‘Blue Christmas’ offers solace after rough year

Courtesy of Stephanie Dial

The chaplains at Mercy Regional Medical Center have prepared the chapel for the Blue Christmas service they will hold Tuesday. The service offers a place to acknowledge the losses and pain people have experienced during the year.

By Ann Butler Herald staff writer

“Have a holly jolly Christmas!” “Merry Christmas!” “Happy holidays!”

For some people, those greetings only serve to magnify feelings of loss or pain.

“The Blue Christmas service acknowledges that the holidays can be difficult for those who grieve,” said Chaplain Diana McKenna, director of Mercy Regional Medical Center’s Spiritual Care Department.

The annual Blue Christmas service is Tuesday. The service is designed for those mourning something: “A death, a broken relationship, the loss of a pet, illness, unemployment, loneliness or even the loss of a dream,” McKenna said.

A Blue Christmas service is a time to honor those feelings and find solace in prayer, readings and music reflecting the reality of the season for those dealing with hard times.

In a tradition spanning a decade, two Blue Christmas services will be offered in Durango; the other is at St. Mark’s Episcopal Church on Dec. 19.

“I remember one year, a first responder was sitting next to a woman who had lost a loved one,” said Stephanie Dial, a chaplain at Mercy. “He told her to talk about it because there’s more room out here than there is in there.”

Mercy asks a member of the hospital staff who has experienced the death of a loved one to speak about the experience at the service each year.
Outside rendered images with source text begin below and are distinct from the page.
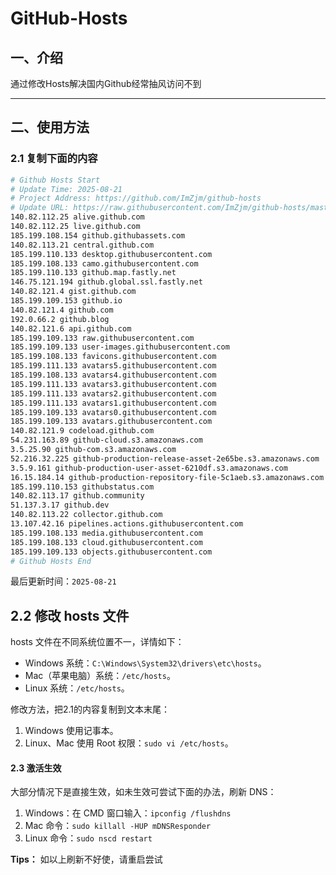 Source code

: # GitHub-Hosts

## 一、介绍
通过修改Hosts解决国内Github经常抽风访问不到

---

## 二、使用方法

### 2.1 复制下面的内容
```bash
# Github Hosts Start
# Update Time: 2025-08-21
# Project Address: https://github.com/ImZjm/github-hosts
# Update URL: https://raw.githubusercontent.com/ImZjm/github-hosts/master/hosts
140.82.112.25 alive.github.com
140.82.112.25 live.github.com
185.199.108.154 github.githubassets.com
140.82.113.21 central.github.com
185.199.110.133 desktop.githubusercontent.com
185.199.108.133 camo.githubusercontent.com
185.199.110.133 github.map.fastly.net
146.75.121.194 github.global.ssl.fastly.net
140.82.121.4 gist.github.com
185.199.109.153 github.io
140.82.121.4 github.com
192.0.66.2 github.blog
140.82.121.6 api.github.com
185.199.109.133 raw.githubusercontent.com
185.199.109.133 user-images.githubusercontent.com
185.199.108.133 favicons.githubusercontent.com
185.199.111.133 avatars5.githubusercontent.com
185.199.108.133 avatars4.githubusercontent.com
185.199.111.133 avatars3.githubusercontent.com
185.199.111.133 avatars2.githubusercontent.com
185.199.111.133 avatars1.githubusercontent.com
185.199.109.133 avatars0.githubusercontent.com
185.199.109.133 avatars.githubusercontent.com
140.82.121.9 codeload.github.com
54.231.163.89 github-cloud.s3.amazonaws.com
3.5.25.90 github-com.s3.amazonaws.com
52.216.32.225 github-production-release-asset-2e65be.s3.amazonaws.com
3.5.9.161 github-production-user-asset-6210df.s3.amazonaws.com
16.15.184.14 github-production-repository-file-5c1aeb.s3.amazonaws.com
185.199.110.153 githubstatus.com
140.82.113.17 github.community
51.137.3.17 github.dev
140.82.113.22 collector.github.com
13.107.42.16 pipelines.actions.githubusercontent.com
185.199.108.133 media.githubusercontent.com
185.199.108.133 cloud.githubusercontent.com
185.199.109.133 objects.githubusercontent.com
# Github Hosts End

```
最后更新时间：`2025-08-21`

## 2.2 修改 hosts 文件
hosts 文件在不同系统位置不一，详情如下：
- Windows 系统：`C:\Windows\System32\drivers\etc\hosts`。
- Mac（苹果电脑）系统：`/etc/hosts`。
- Linux 系统：`/etc/hosts`。

修改方法，把2.1的内容复制到文本末尾：

1. Windows 使用记事本。
2. Linux、Mac 使用 Root 权限：`sudo vi /etc/hosts`。

#### 2.3 激活生效
大部分情况下是直接生效，如未生效可尝试下面的办法，刷新 DNS：

1. Windows：在 CMD 窗口输入：`ipconfig /flushdns`
2. Mac 命令：`sudo killall -HUP mDNSResponder`
3. Linux 命令：`sudo nscd restart`

**Tips：** 如以上刷新不好使，请重启尝试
Two years ago, Bruce Nielsen talked about the loss of his son in a hiking accident.

“He was tearful and spoke about his great love for his son,” Dial said. “Then he went to the place of his faith and how it had helped him. He talked about regaining hope.”

Nielsen found the experience to be a healing one.

“I just want to be there to support those who are dealing with tragedy,” Nielsen said. “I want to show that you can come through it and be fine.”

Nielsen, who helped build the new Mercy Regional Medical Center and now works in facilities management there, admits he is different from other people.

“I’m not really depressed at Christmas,” he said. “I look at life a little differently. Just because my son was killed, he’s not just gone. He’s still around.”

But even so, it takes one who understands to help.

“Unless you’ve been through it, you have no idea,” he said. “Being able to help others really feels good.”

Dial said that safe place of sharing with people who are going through the same thing is a powerful part of the appeal of a Blue Christmas service.

“We once had a family who lost two loved ones in a year at Mercy,” she said. “They were from Gallup (N.M) and drove in just for the service because they felt it was important to honor those they lost. Then they had some refreshments, got in the car and drove back.”

Why is Mercy holding the service for the 10th year?

“We chaplains are very close to the experience of loss,” Dial said. “We each have experienced loss of our own and hold a tender place in our hearts for those who come. We are companions to one another on the journey.”